Each line from the one containing "Estate Price Prediction" through the last line of the records below is to be set down exactly; the rest stays out.

....................

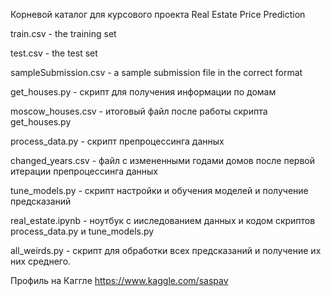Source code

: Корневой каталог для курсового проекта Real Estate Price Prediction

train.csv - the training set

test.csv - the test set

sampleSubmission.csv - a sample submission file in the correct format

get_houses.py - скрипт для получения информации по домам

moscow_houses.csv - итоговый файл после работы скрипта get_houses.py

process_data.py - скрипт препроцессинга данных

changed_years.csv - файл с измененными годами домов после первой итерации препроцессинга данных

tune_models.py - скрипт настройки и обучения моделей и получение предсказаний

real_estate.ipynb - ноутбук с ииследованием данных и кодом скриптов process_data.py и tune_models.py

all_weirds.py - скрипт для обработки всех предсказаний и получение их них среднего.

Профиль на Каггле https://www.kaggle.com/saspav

....................

Finished task =>
: Корневой каталог для курсового проекта Real Estate Price Prediction

train.csv - the training set

test.csv - the test set

sampleSubmission.csv - a sample submission file in the correct format

get_houses.py - скрипт для получения информации по домам

moscow_houses.csv - итоговый файл после работы скрипта get_houses.py

process_data.py - скрипт препроцессинга данных

changed_years.csv - файл с измененными годами домов после первой итерации препроцессинга данных

tune_models.py - скрипт настройки и обучения моделей и получение предсказаний

real_estate.ipynb - ноутбук с ииследованием данных и кодом скриптов process_data.py и tune_models.py

all_weirds.py - скрипт для обработки всех предсказаний и получение их них среднего.

Профиль на Каггле https://www.kaggle.com/saspav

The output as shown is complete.